Five years ago this summer I met a guy named Craig Taylor in Lausanne while racing 2006 FISU games. Five years later and we were rolling into Lausanne again with CT on the #25 to Bois du Vaux.
Lausanne doubled as a WCS and the Sprint Championships. Had been a while since the legs had done a sprint and I was excited for the final stage on a Euro summer of racing.
Positioned right in the middle of the pontoon for the start I found Prochnow's (GER) feet off the start and experienced quite a smooth swim. Gaining experience in this bigger races, I have started to figure out the dynamics a bit in the swim, allowing for less contact and a more efficient ride.
Exiting the 800m swim I was right where I wanted to be; 15s down on the brownlee group and in the chase with Prochnow,Don, Silva etc.
T1 was blistering, everything went seamless yet i still found myself as the last wheel in the group heading out onto the 20k bike. I clung to the back as we screamed into the U-turn and then was gapped on the acceleration out. Here, i made a tactical error that i'll never do again. Often when we race there is the mentality 'all or nothing'. In this case I reasoned that if I did not connect back with my group, the race was going to be over. I redlined for about 800m and re-connected about 100m from the base of the first climb. Just as I reconnected another group from behind led by Ruedi Wild came up and the pace lifted up the climb. That moment was the my race, I was ridden thru and spit out. No response, no making it to the front of the race.
50s down off the bike I looked for my run legs out of T2 but found them spinning. It became a battle to see that finish line. Accross in 51st I was disappointed. Great race by Yorkie to nab 21st, well executed.
The following day were the team relays. Three weeks prior Craig and I had discussed the relay event and I made the decision to give my spot to speedy Marc-Antoine Christian. He along with Andrew Yorke, Manon and Chantell raced the 4xSuper Sprint relay with great fire. Really impressive racing hanging with Russia #1.
A long trip back yesterday and I am now settled back into Victoria. Something I sure have missed over the last 7 weeks. Long time away from such a beautiful city and country. A big thank you to Triathlon Canada and all of its staff for such a great stint in Europe.
Plans for the fall are still being considered. For now a bit of R&R.
Monday, August 15, 2011
Monday morning, coffee in hand, time to relive yesterday's madness.
Coming down from altitude 12 days prior I had felt really on and really off leading through the week of this one. Coma naps some days and then breathing every 9 on others.
On to the pontoon we had great sunny weather for the 15th rendition of Tizzy. The bouy position was a fair one and so no distinct pattern formed on spot selection. Discussing with Craig pre-start the stats pointed to the left side so I went with it. Pretty clean start and onto a Hungarian hip then feet to the first can. Felt strong and controled out at 750 and back on the second loop. Followed Jimmy Seear in the last 200m and out into T2.
On to the bikes I thought I was at the front of the race. However, when i did not see my teammate Brent McMahon I knew there must be others up the road. CT was on the highway as I rolled out yelling 35s to the russians!

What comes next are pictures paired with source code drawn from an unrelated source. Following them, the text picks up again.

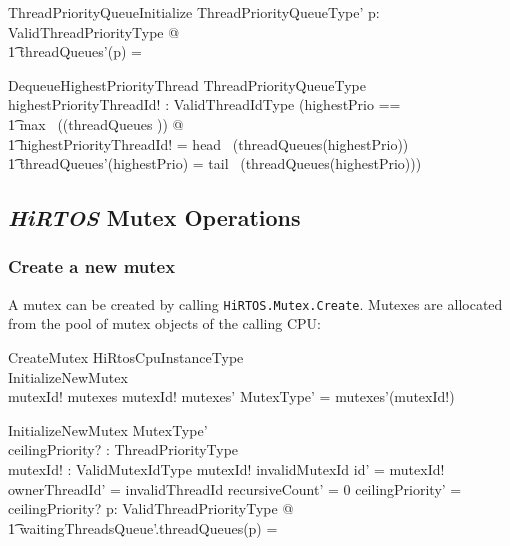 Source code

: \documentclass[11pt,letterpaper,twoside,openany]{book}
\begin{document}
\begin{schema}{ThreadPriorityQueueInitialize}
   ThreadPriorityQueueType'
\where
   \forall p: ValidThreadPriorityType @ \\
\t1     threadQueues'(p) = \emptyset
\end{schema}

\begin{schema}{DequeueHighestPriorityThread}
   \Delta ThreadPriorityQueueType \\
   highestPriorityThreadId! : ValidThreadIdType
\where
   (\LET highestPrio == \\
   \t1 max~ (\dom (threadQueues \nrres \emptyset)) @ \\
   \t1 highestPriorityThreadId! = head~ (threadQueues(highestPrio)) \land \\
   \t1 threadQueues'(highestPrio) = tail~ (threadQueues(highestPrio)))
\end{schema}

\subsection{\emph{HiRTOS} Mutex Operations}

\subsubsection{Create a new mutex}

A mutex can be created by calling \verb`HiRTOS.Mutex.Create`. Mutexes are allocated from the pool of
mutex objects of the calling CPU:

\begin{schema}{CreateMutex}
   \Delta HiRtosCpuInstanceType \\
   InitializeNewMutex \\
\where
   mutexId! \notin \dom mutexes
\also
   mutexId! \in \dom mutexes'
\also
   \theta MutexType' = mutexes'(mutexId!)
\end{schema}

\begin{schema}{InitializeNewMutex}
   MutexType' \\
   ceilingPriority? : ThreadPriorityType \\
   mutexId! : ValidMutexIdType
\where
   mutexId! \neq invalidMutexId
\also
   id' = mutexId!
\also
   ownerThreadId' = invalidThreadId
\also
   recursiveCount' = 0
\also
   ceilingPriority' = ceilingPriority?
\also
   \forall p: ValidThreadPriorityType @ \\
\t1      waitingThreadsQueue'.threadQueues(p) = \emptyset
\end{schema}
\end{document}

This race has two seperate trannies, so we ride about 5k from the lake to town where we start the loops. I knew from racing here previously and from looking at other years that it was very important to try and real in the front group of 7 before we hit town, otherwise the gap could stick.
A half dozen of us were really working hard to pull the gap back. Jens Toft, the danish destroyer was pumping out some mad watts along with Noble and Rana as we chased. We hit town and got the update that the gap was 25s. The group was in sight on the long straights for the first lap or two. However, a bigger group from behind caught us on the 2nd loop and then another on the 3rd swelling us to 50 or so. Games ensued and the gap grew to 50s or so. Then on the last two laps that gap doubled.

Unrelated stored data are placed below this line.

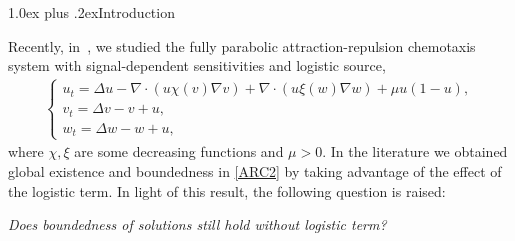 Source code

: \documentclass[12pt,reqno,draft]{article}
\makeatletter
\renewcommand{\section}{%
\@startsection{section}{1}{\z@}
{0.5truecm plus -1ex minus -.2ex}%
{1.0ex plus .2ex}{\bfseries\large}}
\numberwithin{equation}{section}
\theoremstyle{theorem}
\theoremstyle{definition}
\makeatother
\begin{document}
\section{Introduction} \label{Sec1}

Recently, in~\cite{CMY-2020}, we studied the fully parabolic 
attraction-repulsion chemotaxis system 
with signal-dependent sensitivities and logistic source,
% 
    \begin{align} \label{ARC2}
        \begin{cases}
        u_t=\Delta u-\nabla \cdot (u\chi(v)\nabla v)
                         +\nabla \cdot (u\xi(w)\nabla w)
                         +\mu u(1-u),
    \\[1.05mm]
        v_t=\Delta v-v+u,
    \\[1.05mm]
        w_t=\Delta w-w+u,
        \end{cases}
    \end{align}
where $\chi, \xi$ are some decreasing functions and $\mu>0$. 
In the literature we obtained global existence and boundedness 
in \eqref{ARC2} by taking advantage of the effect of the logistic term. 
In light of this result, 
the following question is raised:
\begin{center}
{\it Does boundedness of  solutions still hold 
without logistic term?}
\end{center}
\end{document}
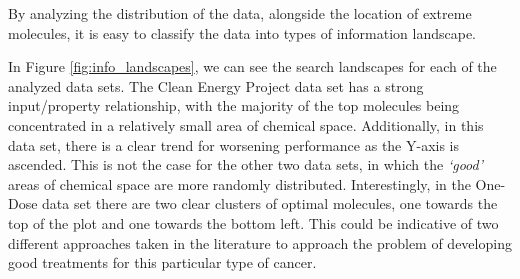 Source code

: By
analyzing the distribution of the data, alongside the location of extreme
molecules, it is easy to classify the data into types of information landscape.

In Figure \ref{fig:info_landscapes}, we can see the search landscapes
for each of the analyzed data sets.  The Clean
Energy Project data set has a strong input/property
relationship, with the majority of the top molecules being concentrated in a
relatively small area of chemical space. Additionally, in this data set, there
is a clear trend for worsening performance as the Y-axis is ascended.  This is
not the case for the other two data sets, in which the \emph{`good'} areas of chemical
space are more randomly distributed. Interestingly, in the One-Dose
data set there are two clear clusters of optimal molecules, one
towards the top of the plot and one towards the bottom left. This could be
indicative of two different approaches taken in the literature to approach the
problem of developing good treatments for this particular type of cancer.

Coming into this race, aspects I wanted to nail well were transitions and the first lap of the run. Into T2 I found much better position than in previous races at this level this year and got out in the train of runners set to scorch this fast but technical 10k.
I ran the first lap essentially as hard as i could. I wanted to really committ myself so that I had the opportunity run with the main group. One great aspect of ITU racing is that you hardly ever are in control of your pacing, it's always a game. After one lap the pace settled and my breathing changed from pig squealing to fire bellows pumping. I began to pick guys off and found myself running next to Irishman Noble through 5k.

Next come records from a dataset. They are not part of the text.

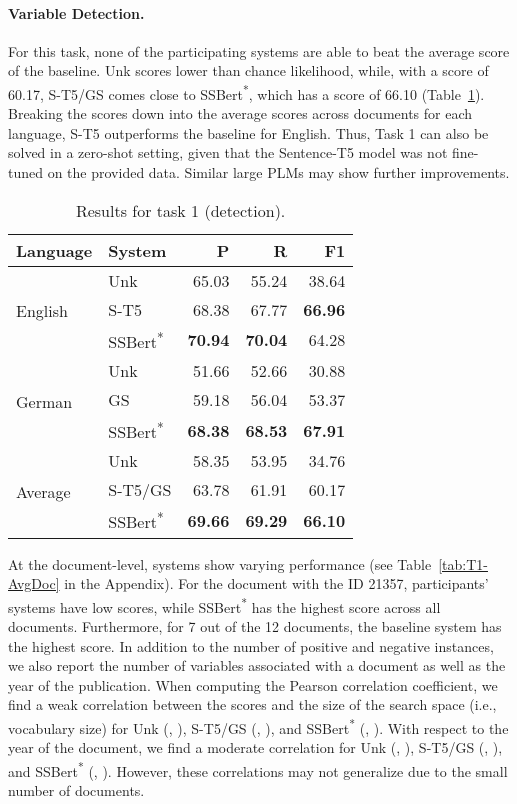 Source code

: \documentclass[11pt]{article}
\begin{document}
\paragraph{Variable Detection.} 
For this task, none of the participating systems are able to beat the average score of the baseline.
Unk scores lower than chance likelihood, while, with a score of 60.17, S-T5/GS comes close to SSBert\textsuperscript{*}, which has a score of 66.10 (Table~\ref{tab:T1-Avg}).
Breaking the scores down into the average scores across documents for each language, S-T5 outperforms the baseline for English.
Thus, Task 1 can also be solved in a zero-shot setting, given that the Sentence-T5 model was not fine-tuned on the provided data.
Similar large PLMs may show further improvements.

\begin{table}[]
    \centering
    \begin{tabular}{l|l|r|r|r}
    Language &  System &    P &     R &     F1\\ \hline
    \hline
      \multirow{3}{0.5em}{English} &    Unk &  65.03 &  55.24 &  38.64 \\&    S-T5 &  68.38 &  67.77 &  \textbf{66.96} \\&   SSBert\textsuperscript{*} &  \textbf{70.94} &  \textbf{70.04} &  64.28 \\\hline
      \multirow{3}{0.5em}{German} &    Unk &  51.66 &  52.66 &  30.88 \\&    GS &  59.18 &  56.04 &  53.37 \\&    SSBert\textsuperscript{*} &  \textbf{68.38} &  \textbf{68.53} &  \textbf{67.91} \\\hline
    \multirow{3}{0.5em}{Average} &    Unk &  58.35 &  53.95 &  34.76 \\&    S-T5/GS &  63.78 &  61.91 &  60.17 \\&    SSBert\textsuperscript{*} &  \textbf{69.66} &  \textbf{69.29} &  \textbf{66.10} \\\hline
    \end{tabular}
    \caption{Results for task 1 (detection).}
    \label{tab:T1-Avg}
\end{table}

At the document-level, systems show varying performance (see Table~\ref{tab:T1-AvgDoc} in the Appendix).
For the document with the ID 21357, participants' systems have low scores, while SSBert\textsuperscript{*} has the highest score across all documents.
Furthermore, for 7 out of the 12 documents, the baseline system has the highest score.
In addition to the number of positive and negative instances, we also report the number of variables associated with a document as well as the year of the publication.
When computing the Pearson correlation coefficient, we find a weak correlation between the  scores and the size of the search space (i.e., vocabulary size) for Unk (, ), S-T5/GS (, ), and SSBert\textsuperscript{*} (, ).
With respect to the year of the document, we find a moderate correlation for Unk (, ), S-T5/GS (, ), and SSBert\textsuperscript{*} (, ).
However, these correlations may not generalize due to the small number of documents.
\end{document}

In a previous post from Hamburg WCS i commented on the outstanding crowd presence and cheering. Well, Tizzy may not have quite the numbers but through transition I dont think any race compares. Along this 400m section you have fans 4 or 5 deep on both sides (2000 i would ballpark), a dancing Lizard lap counter, an announcer that cannot be rivaled for pizaz (Guy danced all day, then an hour on stage at awards, then bartended at after party), and techo beats that would jump start a 90yr olds heart on the OP table. Coming through on lap 3 there was this crazy crescendoing beat being laid down and I found the most euphoric state of running i've ever experienced. I would pass 5 high calibre guys on the last lap with one portugese coming back on me in a sprint to the line for 22nd. The goal for this race was a top 20 result so no cigar, but i'll take the 19th fastest 10k:)
Once into the recovery area i hit the cold tub and ate watermelon. While grabbing some water I saw Brent and headed over to see how he did (no idea he had just WON!). There was a drug tester with him so came up behind and said "well this must be a good sign if you've got a buddy."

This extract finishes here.